Кандалина положили на шинель и понесли.
— Взводный вас совсем заждался, — говорил по дороге Дегтярев. — Все разведчики вернулись, а вас все нет и нет… Вот он и послал нас к Хандасе… Почему так долго?
— Зато не зря сходили, — отозвался Миша. — Сержант говорил, что в этом планшете важные бумаги… Мы и «языка» вели, да его свои же прихлопнули…
— Вот что, ребята, несите сержанта в санчасть, а я провожу Ковальчука в штаб, надо срочно передать планшет.
У входа в штабную землянку Миша встретил лейтенанта Остапова.
— Атаманыч? Живой! — радостно закричал лейтенант, обнимая мальчика. — А где сержант?
— Сержант ранен, его в санчасть понесли, — ответил Атаманыч, протягивая планшет, захваченный в японском дзоте.
— Пойдем к подполковнику.
Они вошли в штабную землянку.
Спустя полчаса Миша прибежал в санчасть проведать сержанта, но его к Кандалину не пустили.
— Его нельзя сейчас тревожить, он спит, — сказала вышедшая к мальчику санитарка.
— Передайте ему, как проснется, что добытые им документы — очень важные. Подполковник Урманов так и сказал: «Очень важные»…
Глава двадцать вторая. Бой на сопке
В палатку командира полка принесли свежую почту. Урманов взял в руки фронтовую газету «Тревога».
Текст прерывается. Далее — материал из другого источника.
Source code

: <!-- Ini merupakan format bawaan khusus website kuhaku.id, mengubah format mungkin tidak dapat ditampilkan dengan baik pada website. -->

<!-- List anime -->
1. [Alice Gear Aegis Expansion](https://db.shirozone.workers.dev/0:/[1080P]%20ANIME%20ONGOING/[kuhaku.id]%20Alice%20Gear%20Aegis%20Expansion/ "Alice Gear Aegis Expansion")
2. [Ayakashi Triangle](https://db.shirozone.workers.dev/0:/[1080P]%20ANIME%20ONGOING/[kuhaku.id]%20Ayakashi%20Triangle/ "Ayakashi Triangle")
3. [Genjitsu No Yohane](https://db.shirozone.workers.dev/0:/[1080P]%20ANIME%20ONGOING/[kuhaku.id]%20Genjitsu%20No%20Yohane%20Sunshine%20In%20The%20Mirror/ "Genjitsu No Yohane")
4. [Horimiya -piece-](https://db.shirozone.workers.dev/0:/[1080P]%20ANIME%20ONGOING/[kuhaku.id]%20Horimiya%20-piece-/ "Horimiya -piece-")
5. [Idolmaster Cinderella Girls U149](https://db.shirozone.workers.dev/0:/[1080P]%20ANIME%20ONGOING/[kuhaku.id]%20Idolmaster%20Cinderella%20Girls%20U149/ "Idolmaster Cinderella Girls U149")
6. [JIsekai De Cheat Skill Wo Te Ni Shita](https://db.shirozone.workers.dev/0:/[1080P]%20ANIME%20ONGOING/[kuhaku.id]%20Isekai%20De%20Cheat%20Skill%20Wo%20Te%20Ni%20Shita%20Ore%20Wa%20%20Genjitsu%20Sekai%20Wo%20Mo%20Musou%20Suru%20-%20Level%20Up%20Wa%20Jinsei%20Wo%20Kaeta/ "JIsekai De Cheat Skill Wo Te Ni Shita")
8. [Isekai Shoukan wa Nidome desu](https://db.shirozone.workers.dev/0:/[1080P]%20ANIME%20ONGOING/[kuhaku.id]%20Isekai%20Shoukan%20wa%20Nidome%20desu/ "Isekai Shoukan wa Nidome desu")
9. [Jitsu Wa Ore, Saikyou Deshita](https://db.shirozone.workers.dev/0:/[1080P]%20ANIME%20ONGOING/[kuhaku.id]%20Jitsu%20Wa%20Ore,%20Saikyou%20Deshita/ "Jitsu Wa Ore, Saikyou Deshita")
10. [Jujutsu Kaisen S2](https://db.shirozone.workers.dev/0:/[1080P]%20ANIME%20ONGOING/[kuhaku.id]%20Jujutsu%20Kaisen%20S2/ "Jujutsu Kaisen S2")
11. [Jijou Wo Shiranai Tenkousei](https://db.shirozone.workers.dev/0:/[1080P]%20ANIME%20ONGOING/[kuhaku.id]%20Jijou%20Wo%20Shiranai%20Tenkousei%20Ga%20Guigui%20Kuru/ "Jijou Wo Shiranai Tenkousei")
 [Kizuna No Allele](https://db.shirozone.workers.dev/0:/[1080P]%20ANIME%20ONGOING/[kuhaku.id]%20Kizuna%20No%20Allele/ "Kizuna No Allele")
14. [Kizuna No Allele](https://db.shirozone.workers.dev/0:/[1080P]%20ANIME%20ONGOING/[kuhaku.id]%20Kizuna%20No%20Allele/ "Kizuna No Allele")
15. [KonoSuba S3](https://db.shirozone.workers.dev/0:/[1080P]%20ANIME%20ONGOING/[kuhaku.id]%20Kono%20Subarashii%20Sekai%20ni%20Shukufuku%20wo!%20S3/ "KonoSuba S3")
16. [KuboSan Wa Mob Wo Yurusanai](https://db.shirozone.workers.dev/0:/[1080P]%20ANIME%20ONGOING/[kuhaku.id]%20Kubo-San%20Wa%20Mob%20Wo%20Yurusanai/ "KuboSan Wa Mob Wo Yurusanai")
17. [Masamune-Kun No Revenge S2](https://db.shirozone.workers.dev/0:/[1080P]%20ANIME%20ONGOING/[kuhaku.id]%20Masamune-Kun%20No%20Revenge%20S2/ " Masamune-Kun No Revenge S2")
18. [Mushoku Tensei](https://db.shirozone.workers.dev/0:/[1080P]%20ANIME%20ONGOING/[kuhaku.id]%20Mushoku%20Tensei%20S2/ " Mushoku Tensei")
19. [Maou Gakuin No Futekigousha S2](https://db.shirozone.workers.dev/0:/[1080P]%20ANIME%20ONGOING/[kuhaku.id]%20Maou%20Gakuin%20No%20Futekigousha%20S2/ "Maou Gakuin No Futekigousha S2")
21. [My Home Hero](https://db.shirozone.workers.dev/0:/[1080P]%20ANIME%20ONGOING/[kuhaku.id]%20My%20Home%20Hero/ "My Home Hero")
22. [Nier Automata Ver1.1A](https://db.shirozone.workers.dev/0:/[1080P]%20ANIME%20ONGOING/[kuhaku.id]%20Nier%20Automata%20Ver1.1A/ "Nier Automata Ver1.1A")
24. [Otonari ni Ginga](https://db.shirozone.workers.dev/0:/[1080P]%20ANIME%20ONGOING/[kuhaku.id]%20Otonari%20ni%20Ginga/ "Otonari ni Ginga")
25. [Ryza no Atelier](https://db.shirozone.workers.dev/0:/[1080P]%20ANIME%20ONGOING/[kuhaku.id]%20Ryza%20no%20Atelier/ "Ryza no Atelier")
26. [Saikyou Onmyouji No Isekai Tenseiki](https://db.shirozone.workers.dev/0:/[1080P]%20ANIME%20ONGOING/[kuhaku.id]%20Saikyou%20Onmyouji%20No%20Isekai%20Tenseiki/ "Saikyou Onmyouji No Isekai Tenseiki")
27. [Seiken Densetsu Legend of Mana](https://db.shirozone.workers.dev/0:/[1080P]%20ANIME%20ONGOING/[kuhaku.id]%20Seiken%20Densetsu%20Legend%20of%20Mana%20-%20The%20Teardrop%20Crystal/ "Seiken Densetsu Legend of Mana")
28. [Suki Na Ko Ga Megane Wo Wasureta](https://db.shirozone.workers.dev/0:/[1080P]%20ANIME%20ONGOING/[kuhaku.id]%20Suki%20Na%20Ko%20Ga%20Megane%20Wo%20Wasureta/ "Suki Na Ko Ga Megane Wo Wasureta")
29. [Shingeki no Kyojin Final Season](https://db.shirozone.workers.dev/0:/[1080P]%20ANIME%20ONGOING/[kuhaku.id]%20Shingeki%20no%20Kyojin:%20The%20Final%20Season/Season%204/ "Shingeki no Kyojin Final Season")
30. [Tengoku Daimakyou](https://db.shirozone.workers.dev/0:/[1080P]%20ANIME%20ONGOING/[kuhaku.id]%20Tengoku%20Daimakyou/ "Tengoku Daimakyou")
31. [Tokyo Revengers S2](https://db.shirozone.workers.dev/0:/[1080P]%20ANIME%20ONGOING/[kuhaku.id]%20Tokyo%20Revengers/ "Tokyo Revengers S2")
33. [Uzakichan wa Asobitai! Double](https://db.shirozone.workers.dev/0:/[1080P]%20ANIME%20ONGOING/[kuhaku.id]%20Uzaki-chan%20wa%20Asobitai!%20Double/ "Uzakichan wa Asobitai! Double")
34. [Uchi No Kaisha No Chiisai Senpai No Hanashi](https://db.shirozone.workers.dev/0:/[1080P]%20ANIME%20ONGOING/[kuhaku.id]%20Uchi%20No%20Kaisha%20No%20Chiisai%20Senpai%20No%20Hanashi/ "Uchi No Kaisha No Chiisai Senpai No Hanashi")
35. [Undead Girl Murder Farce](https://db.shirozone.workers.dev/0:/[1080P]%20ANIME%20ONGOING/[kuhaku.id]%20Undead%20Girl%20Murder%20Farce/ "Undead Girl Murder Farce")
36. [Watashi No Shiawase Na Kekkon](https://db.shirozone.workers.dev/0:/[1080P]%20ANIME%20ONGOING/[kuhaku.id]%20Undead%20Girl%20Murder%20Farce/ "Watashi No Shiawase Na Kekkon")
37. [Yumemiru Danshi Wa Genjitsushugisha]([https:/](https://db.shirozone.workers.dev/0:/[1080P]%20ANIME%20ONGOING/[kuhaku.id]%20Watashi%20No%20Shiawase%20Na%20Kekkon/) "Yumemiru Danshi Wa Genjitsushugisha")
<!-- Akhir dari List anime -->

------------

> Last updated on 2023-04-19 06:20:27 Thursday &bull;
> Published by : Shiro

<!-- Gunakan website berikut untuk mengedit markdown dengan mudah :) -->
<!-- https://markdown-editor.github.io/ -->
— Ну-ка послушай, Михаил Ерофеевич, что у нас делается на Большой земле! — окликнул он начальника штаба и начал читать: — «11 августа передовые части 6-й гвардейской танковой армии Забайкальского фронта перевалили Большой Хинган… Продвинувшись с 9 по 14 августа по территории Маньчжурии на 250–400 километров, войска Забайкальского фронта оказались в глубоком тылу противника и развернули наступление на крупные города Калган, Жэхэ, Мукден, Цицикар… Продолжаются сильные бои за овладение городом Хайлар, в котором засело более трех тысяч японцев… Войска Первого и Второго Дальневосточных фронтов продолжают продвигаться по Маньчжурии в восточном и северном направлениях. Наши самолеты нанесли мощные бомбовые удары по железнодорожным объектам, по укрепленным районам и административным центрам Маньчжурии — Харбину и Чанчуню, а также по портам Расин, Юки, Сейсин…»
— Молодцы! — немного постояв в молчании, произнес Урманов.